Philipp Meyer torna con ‘Il figlio’

Il secondo romanzo di uno dei più promettenti autori americani, già accostato a nomi come Fitzgerald, Salinger e Foster Wallace

Acclamato come uno dei nuovi fenomeni della letteratura americana, Philipp Meyer è tornato nelle librerie italiane con il suo secondo romanzo Il figlio , edito da Einaudi. Si tratta di un epico racconto lungo tre generazioni di una famiglia del Texas occidentale, i McCullough, dall’epoca dei pionieri, tra bisonti e indiani Comanche, passando per l’arricchimento sulla pelle dei messicani, all’ombra del caos della Guerra Civile.

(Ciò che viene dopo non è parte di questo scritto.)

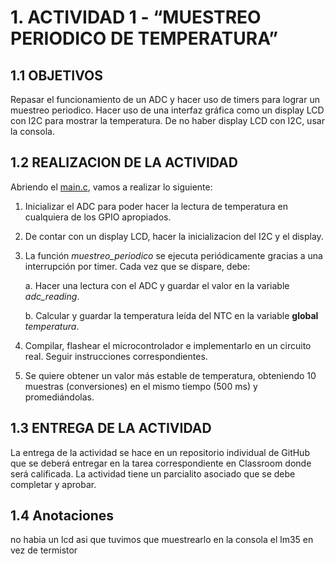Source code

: # 1. ACTIVIDAD 1 - “MUESTREO PERIODICO DE TEMPERATURA”

## 1.1 OBJETIVOS

Repasar el funcionamiento de un ADC y hacer uso de timers para lograr un muestreo periodico. Hacer uso de una interfaz gráfica como un display LCD con I2C para mostrar la temperatura. De no haber display LCD con I2C, usar la consola.

## 1.2 REALIZACION DE LA ACTIVIDAD

Abriendo el [main.c](main.c), vamos a realizar lo siguiente:

1. Inicializar el ADC para poder hacer la lectura de temperatura en cualquiera de los GPIO apropiados.

2. De contar con un display LCD, hacer la inicializacion del I2C y el display.

3. La función _muestreo\_periodico_ se ejecuta periódicamente gracias a una interrupción por timer. Cada vez que se dispare, debe:

    a. Hacer una lectura con el ADC y guardar el valor en la variable _adc_reading_.

    b. Calcular y guardar la temperatura leída del NTC en la variable **global** _temperatura_.

2. Compilar, flashear el microcontrolador e implementarlo en un circuito real. Seguir instrucciones correspondientes.

3. Se quiere obtener un valor más estable de temperatura, obteniendo 10 muestras (conversiones) en el mismo tiempo (500 ms) y promediándolas.

## 1.3 ENTREGA DE LA ACTIVIDAD

La entrega de la actividad se hace en un repositorio individual de GitHub que se deberá entregar en la tarea correspondiente en Classroom donde será calificada. La actividad tiene un parcialito asociado que se debe completar y aprobar.

## 1.4 Anotaciones

no habia un lcd asi que tuvimos que muestrearlo en la consola
el lm35 en vez de termistor
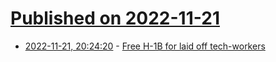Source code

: # [Published on 2022-11-21](index.md)

* [2022-11-21, 20:24:20](https://news.ycombinator.com/item?id=33697437) - [Free H-1B for laid off tech-workers](https://www.bridge.legal/resources/free-legal-services-for-layoffs)
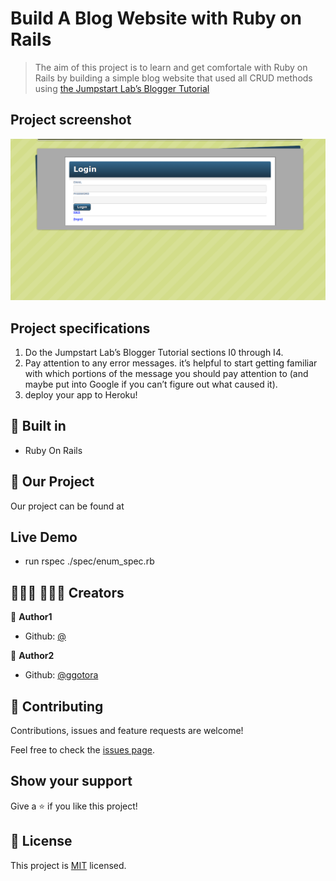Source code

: # Build A Blog Website with Ruby on Rails

> The aim of this project is to learn and get comfortale with Ruby on Rails by building a simple blog website that used all CRUD methods using  [the Jumpstart Lab’s Blogger Tutorial](http://tutorials.jumpstartlab.com/projects/blogger.html) 

## Project screenshot
<img alt="Demonstration" src="blogger.png"/>


## Project specifications
1. Do the Jumpstart Lab’s Blogger Tutorial sections I0 through I4.
2. Pay attention to any error messages. it’s helpful to start getting familiar with which portions of the message you should pay attention to (and maybe put into Google if you can’t figure out what caused it).
3. deploy your app to Heroku!

## 🔨 Built in

- Ruby On Rails

## 🚀 Our Project

Our project can be found at 
## Live Demo

- run rspec ./spec/enum_spec.rb

## 👨🏽‍💻 👨🏿‍💻 Creators

👤 **Author1**

- Github: [@](https://github.com/lucianosarno)

👤 **Author2**

- Github: [@ggotora](https://github.com/ggotora)

## 🤝 Contributing

Contributions, issues and feature requests are welcome!

Feel free to check the [issues page](https://github.com/lucianosarno/enumerable_methods/issues/2).

## Show your support

Give a ⭐️ if you like this project!

## 📝 License

This project is [MIT](LICENSE) licensed.
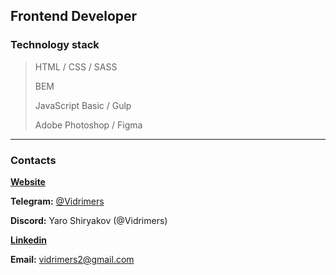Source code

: ## Frontend Developer

###  Technology stack

> HTML / CSS / SASS
>
> BEM
> 
> JavaScript Basic / Gulp
>
> Adobe Photoshop / Figma

---

### Contacts

**[Website](https://vidrimers.github.io/)**

**Telegram:** [@Vidrimers](https://t.me/Vidrimers)

**Discord:** Yaro Shiryakov (@Vidrimers)

**[Linkedin](https://www.linkedin.com/in/yaroslav-shiryakov-79a426183/)**

**Email:** vidrimers2@gmail.com



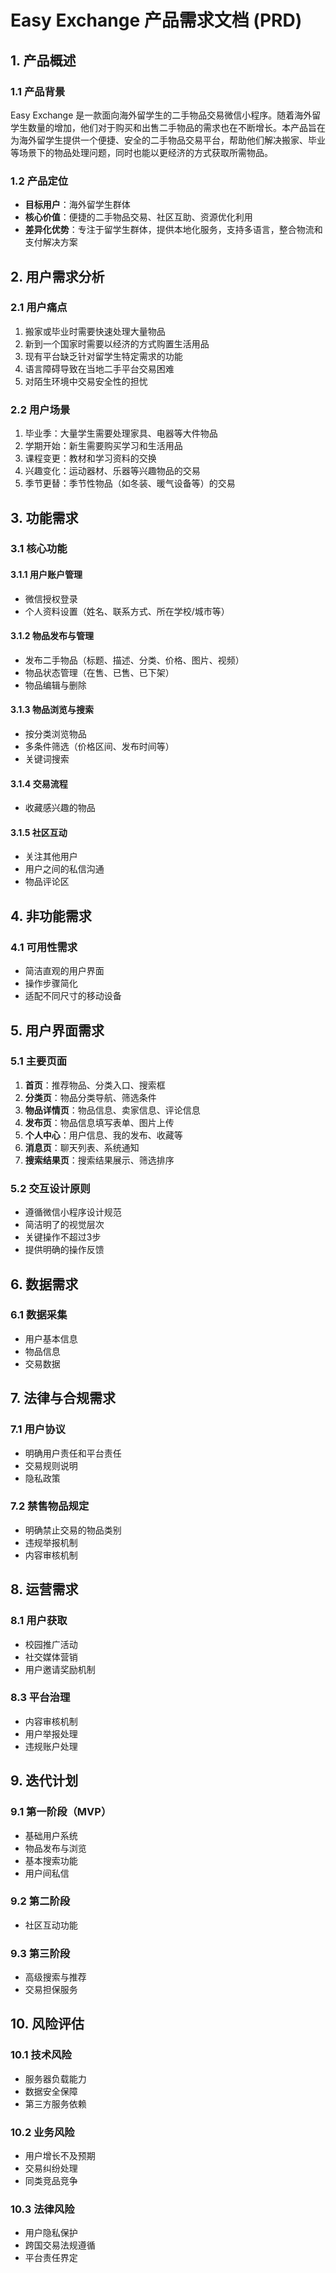 # Easy Exchange 产品需求文档 (PRD)

## 1. 产品概述

### 1.1 产品背景
Easy Exchange 是一款面向海外留学生的二手物品交易微信小程序。随着海外留学生数量的增加，他们对于购买和出售二手物品的需求也在不断增长。本产品旨在为海外留学生提供一个便捷、安全的二手物品交易平台，帮助他们解决搬家、毕业等场景下的物品处理问题，同时也能以更经济的方式获取所需物品。

### 1.2 产品定位
- **目标用户**：海外留学生群体
- **核心价值**：便捷的二手物品交易、社区互助、资源优化利用
- **差异化优势**：专注于留学生群体，提供本地化服务，支持多语言，整合物流和支付解决方案

## 2. 用户需求分析

### 2.1 用户痛点
1. 搬家或毕业时需要快速处理大量物品
2. 新到一个国家时需要以经济的方式购置生活用品
3. 现有平台缺乏针对留学生特定需求的功能
4. 语言障碍导致在当地二手平台交易困难
5. 对陌生环境中交易安全性的担忧

### 2.2 用户场景
1. 毕业季：大量学生需要处理家具、电器等大件物品
2. 学期开始：新生需要购买学习和生活用品
3. 课程变更：教材和学习资料的交换
4. 兴趣变化：运动器材、乐器等兴趣物品的交易
5. 季节更替：季节性物品（如冬装、暖气设备等）的交易

## 3. 功能需求

### 3.1 核心功能

#### 3.1.1 用户账户管理
- 微信授权登录
- 个人资料设置（姓名、联系方式、所在学校/城市等）

#### 3.1.2 物品发布与管理
- 发布二手物品（标题、描述、分类、价格、图片、视频）
- 物品状态管理（在售、已售、已下架）
- 物品编辑与删除

#### 3.1.3 物品浏览与搜索
- 按分类浏览物品
- 多条件筛选（价格区间、发布时间等）
- 关键词搜索

#### 3.1.4 交易流程
- 收藏感兴趣的物品

#### 3.1.5 社区互动
- 关注其他用户
- 用户之间的私信沟通
- 物品评论区

## 4. 非功能需求

### 4.1 可用性需求
- 简洁直观的用户界面
- 操作步骤简化
- 适配不同尺寸的移动设备

## 5. 用户界面需求

### 5.1 主要页面
1. **首页**：推荐物品、分类入口、搜索框
2. **分类页**：物品分类导航、筛选条件
3. **物品详情页**：物品信息、卖家信息、评论信息
4. **发布页**：物品信息填写表单、图片上传
5. **个人中心**：用户信息、我的发布、收藏等
6. **消息页**：聊天列表、系统通知
7. **搜索结果页**：搜索结果展示、筛选排序

### 5.2 交互设计原则
- 遵循微信小程序设计规范
- 简洁明了的视觉层次
- 关键操作不超过3步
- 提供明确的操作反馈

## 6. 数据需求

### 6.1 数据采集
- 用户基本信息
- 物品信息
- 交易数据

## 7. 法律与合规需求

### 7.1 用户协议
- 明确用户责任和平台责任
- 交易规则说明
- 隐私政策

### 7.2 禁售物品规定
- 明确禁止交易的物品类别
- 违规举报机制
- 内容审核机制

## 8. 运营需求

### 8.1 用户获取
- 校园推广活动
- 社交媒体营销
- 用户邀请奖励机制

### 8.3 平台治理
- 内容审核机制
- 用户举报处理
- 违规账户处理

## 9. 迭代计划

### 9.1 第一阶段（MVP）
- 基础用户系统
- 物品发布与浏览
- 基本搜索功能
- 用户间私信

### 9.2 第二阶段
- 社区互动功能

### 9.3 第三阶段
- 高级搜索与推荐
- 交易担保服务

## 10. 风险评估

### 10.1 技术风险
- 服务器负载能力
- 数据安全保障
- 第三方服务依赖

### 10.2 业务风险
- 用户增长不及预期
- 交易纠纷处理
- 同类竞品竞争

### 10.3 法律风险
- 用户隐私保护
- 跨国交易法规遵循
- 平台责任界定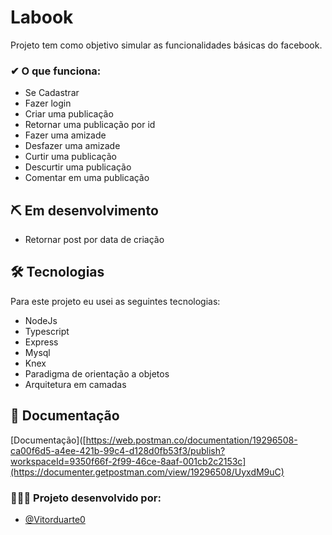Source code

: # Labook

Projeto tem como objetivo simular as funcionalidades básicas do facebook.

### ✔ O que funciona:
- Se Cadastrar
- Fazer login
- Criar uma publicação
- Retornar uma publicação por id
- Fazer uma amizade
- Desfazer uma amizade
- Curtir uma publicação
- Descurtir uma publicação
- Comentar em uma publicação

## ⛏️ Em desenvolvimento
- Retornar post por data de criação



## 🛠 Tecnologias

Para este projeto eu usei as seguintes tecnologias:

- NodeJs
- Typescript
- Express
- Mysql
- Knex
- Paradigma de orientação a objetos
- Arquitetura em camadas






## 📃 Documentação

[Documentação]([https://web.postman.co/documentation/19296508-ca00f6d5-a4ee-421b-99c4-d128d0fb53f3/publish?workspaceId=9350f66f-2f99-46ce-8aaf-001cb2c2153c](https://documenter.getpostman.com/view/19296508/UyxdM9uC)


### 👩‍💻👨‍ Projeto desenvolvido por:

- [@Vitorduarte0](https://github.com/Vitorduarte0)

Fino ad arrivare all’industria petrolifera dell’uomo bianco, che insozza una terra che di indiani, bisonti e messicani non ne vedrà mai più.

Philipp Meyer, che domani presenterà il suo libro a Roma, al Circolo dei Lettori (ore 18.30), ha conquistato pubblico e critica pochi anni fa con il romanzo d’esordio Ruggine americana (Einaudi), indicato da vari addetti ai lavori anglosassoni come un’opera da inserire nel novero delle Great American Novel, accanto a capolavori come Moby Dick, Il grande Gatsby, Il giovane Holden, Infinite Jest o Pastorale americana.

È un biglietto da visita promettente per l’autore statunitense, classe 1974, che con solo due romanzi all’attivo è già accostato a giganti del calibro di Herman Melville, Francis Scott Fitzgerald, J.D. Salinger e David Foster Wallace. Nel 2010 è stato anche compreso tra i 20 under 40, la lista decennale del New Yorker in cui sono indicati i nomi di quegli scrittori sotto i 40 anni dai quali ci si aspetta grandi cose.